> **Problem description**: All lines in the records below that hold "lists" are to be shown.

> **Data extract**:
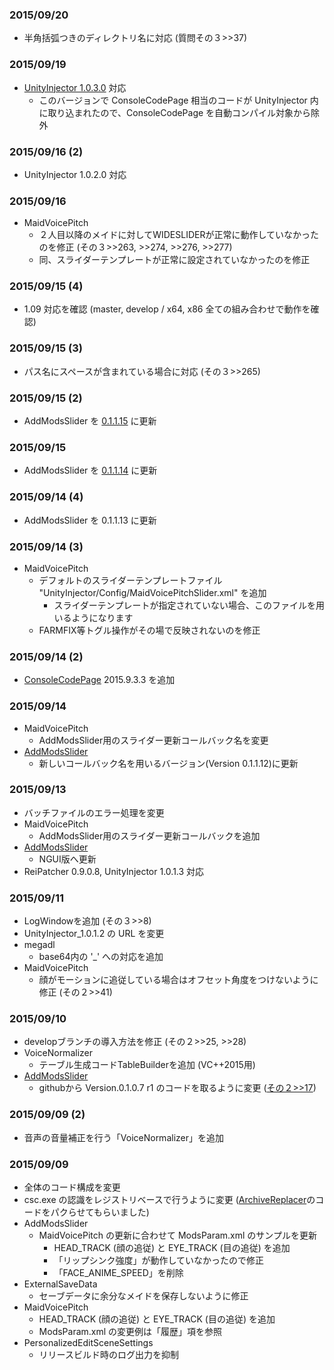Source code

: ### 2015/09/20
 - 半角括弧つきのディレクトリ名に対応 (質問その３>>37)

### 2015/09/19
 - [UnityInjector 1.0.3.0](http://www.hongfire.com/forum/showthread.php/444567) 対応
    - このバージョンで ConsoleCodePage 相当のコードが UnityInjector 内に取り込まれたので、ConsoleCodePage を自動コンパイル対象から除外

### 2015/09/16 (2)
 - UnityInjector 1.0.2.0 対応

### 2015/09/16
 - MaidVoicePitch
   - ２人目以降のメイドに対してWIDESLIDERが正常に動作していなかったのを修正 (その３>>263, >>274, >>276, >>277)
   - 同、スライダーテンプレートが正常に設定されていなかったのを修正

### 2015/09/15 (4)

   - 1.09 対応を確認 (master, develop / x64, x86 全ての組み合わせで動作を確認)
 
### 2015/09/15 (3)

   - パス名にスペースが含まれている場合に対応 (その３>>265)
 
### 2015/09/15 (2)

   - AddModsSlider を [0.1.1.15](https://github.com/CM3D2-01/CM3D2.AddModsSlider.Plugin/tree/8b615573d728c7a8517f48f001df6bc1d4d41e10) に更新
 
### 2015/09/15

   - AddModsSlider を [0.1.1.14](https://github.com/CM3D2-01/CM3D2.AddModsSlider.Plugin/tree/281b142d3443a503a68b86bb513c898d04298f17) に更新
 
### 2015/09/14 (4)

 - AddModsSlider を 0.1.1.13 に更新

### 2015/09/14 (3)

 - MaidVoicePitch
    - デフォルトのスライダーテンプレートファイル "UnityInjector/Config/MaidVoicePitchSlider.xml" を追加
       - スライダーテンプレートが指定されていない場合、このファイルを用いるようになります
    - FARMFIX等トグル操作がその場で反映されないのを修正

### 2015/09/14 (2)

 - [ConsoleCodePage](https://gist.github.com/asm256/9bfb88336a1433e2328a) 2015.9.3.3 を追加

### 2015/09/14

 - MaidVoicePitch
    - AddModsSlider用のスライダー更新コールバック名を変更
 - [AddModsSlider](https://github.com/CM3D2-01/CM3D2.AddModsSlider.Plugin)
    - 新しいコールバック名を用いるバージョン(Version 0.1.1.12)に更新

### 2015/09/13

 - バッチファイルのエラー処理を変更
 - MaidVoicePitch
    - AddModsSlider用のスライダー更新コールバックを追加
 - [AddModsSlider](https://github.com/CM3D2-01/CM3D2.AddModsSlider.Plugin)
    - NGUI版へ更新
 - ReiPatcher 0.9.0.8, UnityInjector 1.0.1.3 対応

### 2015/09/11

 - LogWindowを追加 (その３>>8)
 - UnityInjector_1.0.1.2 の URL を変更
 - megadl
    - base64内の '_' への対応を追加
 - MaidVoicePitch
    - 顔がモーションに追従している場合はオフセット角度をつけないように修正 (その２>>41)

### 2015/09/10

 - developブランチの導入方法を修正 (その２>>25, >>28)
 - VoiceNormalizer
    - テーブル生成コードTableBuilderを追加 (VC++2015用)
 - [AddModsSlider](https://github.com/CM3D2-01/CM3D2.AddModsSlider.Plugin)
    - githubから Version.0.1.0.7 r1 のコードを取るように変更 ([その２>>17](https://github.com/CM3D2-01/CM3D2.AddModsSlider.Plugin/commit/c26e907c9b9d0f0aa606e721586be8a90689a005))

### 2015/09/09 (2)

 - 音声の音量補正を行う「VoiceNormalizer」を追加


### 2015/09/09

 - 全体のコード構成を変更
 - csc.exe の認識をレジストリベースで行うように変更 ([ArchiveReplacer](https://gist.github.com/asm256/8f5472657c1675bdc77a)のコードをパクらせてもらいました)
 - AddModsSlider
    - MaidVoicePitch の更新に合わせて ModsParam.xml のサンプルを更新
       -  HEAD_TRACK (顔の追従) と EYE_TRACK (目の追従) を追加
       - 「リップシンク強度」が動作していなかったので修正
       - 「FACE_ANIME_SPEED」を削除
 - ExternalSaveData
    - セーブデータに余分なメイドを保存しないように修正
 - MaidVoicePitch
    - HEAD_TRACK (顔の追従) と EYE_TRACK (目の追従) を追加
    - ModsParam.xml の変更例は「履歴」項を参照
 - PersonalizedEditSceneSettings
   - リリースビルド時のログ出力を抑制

==

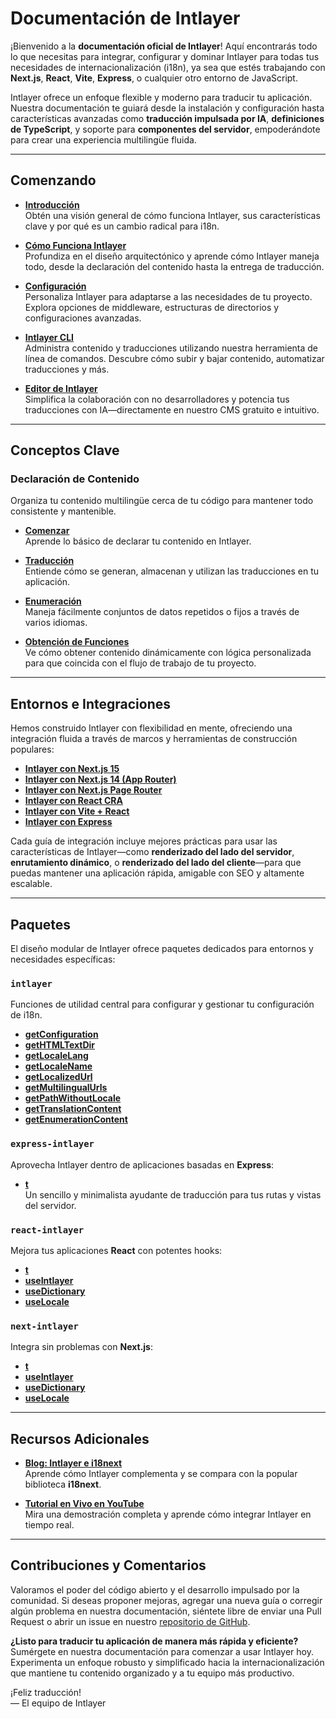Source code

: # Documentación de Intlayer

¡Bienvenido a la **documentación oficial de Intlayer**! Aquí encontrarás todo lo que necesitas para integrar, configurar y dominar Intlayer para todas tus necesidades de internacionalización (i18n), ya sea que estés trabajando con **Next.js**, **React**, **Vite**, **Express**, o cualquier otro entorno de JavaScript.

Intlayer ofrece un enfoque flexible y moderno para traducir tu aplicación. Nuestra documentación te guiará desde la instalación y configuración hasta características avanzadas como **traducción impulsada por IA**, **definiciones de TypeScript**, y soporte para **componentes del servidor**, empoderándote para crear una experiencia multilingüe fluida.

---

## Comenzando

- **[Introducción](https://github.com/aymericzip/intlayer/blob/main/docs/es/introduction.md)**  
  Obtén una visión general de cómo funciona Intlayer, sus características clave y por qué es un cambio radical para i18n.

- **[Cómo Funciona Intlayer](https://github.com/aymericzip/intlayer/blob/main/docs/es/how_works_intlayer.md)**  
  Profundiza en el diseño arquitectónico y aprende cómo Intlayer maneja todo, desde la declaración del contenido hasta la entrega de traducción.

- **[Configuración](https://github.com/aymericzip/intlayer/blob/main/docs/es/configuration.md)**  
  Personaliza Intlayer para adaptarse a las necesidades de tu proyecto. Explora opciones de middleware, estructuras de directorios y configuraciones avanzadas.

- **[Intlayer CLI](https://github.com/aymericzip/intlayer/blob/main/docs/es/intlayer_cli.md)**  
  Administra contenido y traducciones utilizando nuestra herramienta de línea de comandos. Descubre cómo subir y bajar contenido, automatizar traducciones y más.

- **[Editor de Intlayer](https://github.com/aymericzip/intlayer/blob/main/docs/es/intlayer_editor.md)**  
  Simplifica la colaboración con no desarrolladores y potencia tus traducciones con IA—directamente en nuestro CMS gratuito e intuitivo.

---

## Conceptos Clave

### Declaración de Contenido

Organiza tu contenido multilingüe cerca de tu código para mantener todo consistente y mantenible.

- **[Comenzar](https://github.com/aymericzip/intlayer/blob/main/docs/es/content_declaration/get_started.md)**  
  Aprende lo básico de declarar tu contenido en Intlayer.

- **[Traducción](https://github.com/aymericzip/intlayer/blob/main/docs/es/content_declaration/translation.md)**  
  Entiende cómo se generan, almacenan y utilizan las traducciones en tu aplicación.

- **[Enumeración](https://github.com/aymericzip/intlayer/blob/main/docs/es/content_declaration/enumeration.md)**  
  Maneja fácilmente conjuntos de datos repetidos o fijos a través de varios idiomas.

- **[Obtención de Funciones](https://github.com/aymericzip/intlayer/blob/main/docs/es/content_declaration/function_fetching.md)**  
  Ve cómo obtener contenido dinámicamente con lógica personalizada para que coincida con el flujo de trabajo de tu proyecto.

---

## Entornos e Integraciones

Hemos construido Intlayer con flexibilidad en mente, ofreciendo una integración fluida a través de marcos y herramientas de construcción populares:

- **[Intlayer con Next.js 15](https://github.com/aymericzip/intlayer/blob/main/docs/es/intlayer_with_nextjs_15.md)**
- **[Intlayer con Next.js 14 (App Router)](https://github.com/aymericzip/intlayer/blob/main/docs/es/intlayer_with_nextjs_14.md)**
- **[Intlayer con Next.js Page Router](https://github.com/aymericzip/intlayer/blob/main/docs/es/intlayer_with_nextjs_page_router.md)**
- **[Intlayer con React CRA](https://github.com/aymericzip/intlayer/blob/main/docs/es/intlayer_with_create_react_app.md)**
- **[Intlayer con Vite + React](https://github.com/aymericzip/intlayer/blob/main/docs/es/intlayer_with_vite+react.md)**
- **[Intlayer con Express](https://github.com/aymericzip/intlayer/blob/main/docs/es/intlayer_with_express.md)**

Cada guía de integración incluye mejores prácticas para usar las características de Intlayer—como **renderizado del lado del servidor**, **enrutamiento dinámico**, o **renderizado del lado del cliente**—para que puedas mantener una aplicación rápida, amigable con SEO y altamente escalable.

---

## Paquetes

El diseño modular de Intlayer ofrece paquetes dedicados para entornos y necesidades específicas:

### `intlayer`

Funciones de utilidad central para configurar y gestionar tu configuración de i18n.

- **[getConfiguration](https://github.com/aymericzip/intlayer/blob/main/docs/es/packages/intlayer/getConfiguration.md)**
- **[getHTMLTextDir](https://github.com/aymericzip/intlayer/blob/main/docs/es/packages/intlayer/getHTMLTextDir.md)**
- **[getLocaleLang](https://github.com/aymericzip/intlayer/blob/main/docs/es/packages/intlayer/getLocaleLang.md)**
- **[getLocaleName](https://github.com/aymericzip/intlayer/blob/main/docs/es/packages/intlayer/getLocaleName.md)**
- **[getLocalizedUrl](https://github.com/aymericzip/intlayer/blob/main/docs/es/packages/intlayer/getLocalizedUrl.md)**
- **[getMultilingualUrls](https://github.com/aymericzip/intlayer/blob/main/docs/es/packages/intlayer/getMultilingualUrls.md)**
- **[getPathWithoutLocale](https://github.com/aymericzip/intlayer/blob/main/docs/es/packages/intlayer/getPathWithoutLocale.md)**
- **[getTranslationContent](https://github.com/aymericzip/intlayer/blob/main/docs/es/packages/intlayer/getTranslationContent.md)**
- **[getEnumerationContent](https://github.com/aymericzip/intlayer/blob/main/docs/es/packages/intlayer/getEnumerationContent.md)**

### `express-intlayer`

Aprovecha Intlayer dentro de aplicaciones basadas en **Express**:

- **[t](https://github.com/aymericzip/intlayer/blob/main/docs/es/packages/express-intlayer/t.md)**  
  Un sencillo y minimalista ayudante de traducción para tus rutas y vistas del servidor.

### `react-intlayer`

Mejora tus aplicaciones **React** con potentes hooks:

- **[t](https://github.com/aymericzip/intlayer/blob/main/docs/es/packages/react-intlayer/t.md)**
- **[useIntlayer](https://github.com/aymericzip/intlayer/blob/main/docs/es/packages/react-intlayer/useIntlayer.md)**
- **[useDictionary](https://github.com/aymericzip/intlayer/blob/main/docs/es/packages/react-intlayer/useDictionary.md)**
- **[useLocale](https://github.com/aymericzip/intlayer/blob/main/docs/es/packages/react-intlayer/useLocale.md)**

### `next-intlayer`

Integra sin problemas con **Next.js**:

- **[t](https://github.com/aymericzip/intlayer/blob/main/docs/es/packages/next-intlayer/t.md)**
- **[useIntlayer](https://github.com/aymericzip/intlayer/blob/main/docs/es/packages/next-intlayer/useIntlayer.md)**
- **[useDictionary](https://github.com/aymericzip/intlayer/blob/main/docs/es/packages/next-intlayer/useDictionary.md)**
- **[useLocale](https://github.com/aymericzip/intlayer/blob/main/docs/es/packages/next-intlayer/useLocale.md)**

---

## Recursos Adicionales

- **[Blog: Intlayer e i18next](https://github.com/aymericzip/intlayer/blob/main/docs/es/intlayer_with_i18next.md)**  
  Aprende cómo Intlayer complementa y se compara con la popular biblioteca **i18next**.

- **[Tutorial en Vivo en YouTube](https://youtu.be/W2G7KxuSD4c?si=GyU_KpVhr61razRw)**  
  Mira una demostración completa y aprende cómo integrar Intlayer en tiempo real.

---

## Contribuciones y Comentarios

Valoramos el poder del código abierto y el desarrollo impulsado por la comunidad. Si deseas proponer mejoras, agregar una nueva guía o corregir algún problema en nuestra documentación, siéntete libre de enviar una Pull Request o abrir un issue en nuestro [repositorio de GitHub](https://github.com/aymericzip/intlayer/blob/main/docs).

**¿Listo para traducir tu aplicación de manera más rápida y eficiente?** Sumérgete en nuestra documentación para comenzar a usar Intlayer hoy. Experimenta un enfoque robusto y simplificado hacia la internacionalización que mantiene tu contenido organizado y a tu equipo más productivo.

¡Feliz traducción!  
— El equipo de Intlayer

--

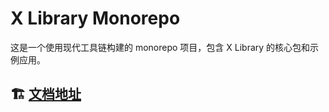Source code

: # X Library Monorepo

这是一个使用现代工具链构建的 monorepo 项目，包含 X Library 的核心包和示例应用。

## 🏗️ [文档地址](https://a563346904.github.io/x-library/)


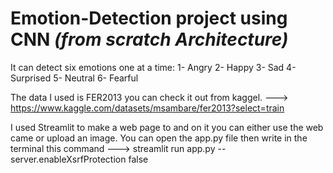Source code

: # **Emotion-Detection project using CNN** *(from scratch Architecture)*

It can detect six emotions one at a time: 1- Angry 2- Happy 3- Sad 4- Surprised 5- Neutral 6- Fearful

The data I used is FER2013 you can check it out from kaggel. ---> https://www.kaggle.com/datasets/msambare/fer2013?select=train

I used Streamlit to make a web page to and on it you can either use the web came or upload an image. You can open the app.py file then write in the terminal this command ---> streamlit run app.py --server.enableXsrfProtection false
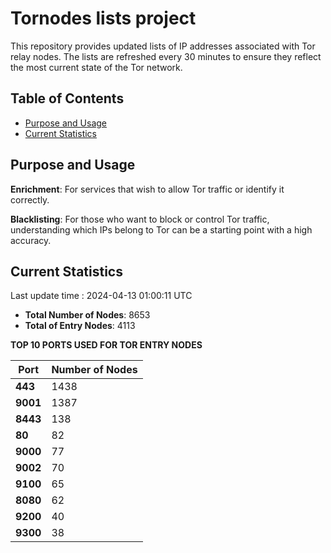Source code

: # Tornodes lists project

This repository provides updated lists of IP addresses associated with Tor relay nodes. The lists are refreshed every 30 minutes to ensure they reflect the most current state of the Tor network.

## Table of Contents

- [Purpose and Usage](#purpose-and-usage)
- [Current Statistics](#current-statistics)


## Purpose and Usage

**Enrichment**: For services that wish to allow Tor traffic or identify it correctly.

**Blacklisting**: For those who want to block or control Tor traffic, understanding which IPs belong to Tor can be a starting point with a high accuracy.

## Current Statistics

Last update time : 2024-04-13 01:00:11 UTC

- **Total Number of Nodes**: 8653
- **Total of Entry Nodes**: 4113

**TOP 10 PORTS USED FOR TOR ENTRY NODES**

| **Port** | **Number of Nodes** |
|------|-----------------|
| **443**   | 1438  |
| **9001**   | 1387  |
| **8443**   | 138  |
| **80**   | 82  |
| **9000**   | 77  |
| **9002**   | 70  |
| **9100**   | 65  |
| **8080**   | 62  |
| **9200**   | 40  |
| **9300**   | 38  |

> **The completed task**:
: # Tornodes lists project
This repository provides updated lists of IP addresses associated with Tor relay nodes. The lists are refreshed every 30 minutes to ensure they reflect the most current state of the Tor network.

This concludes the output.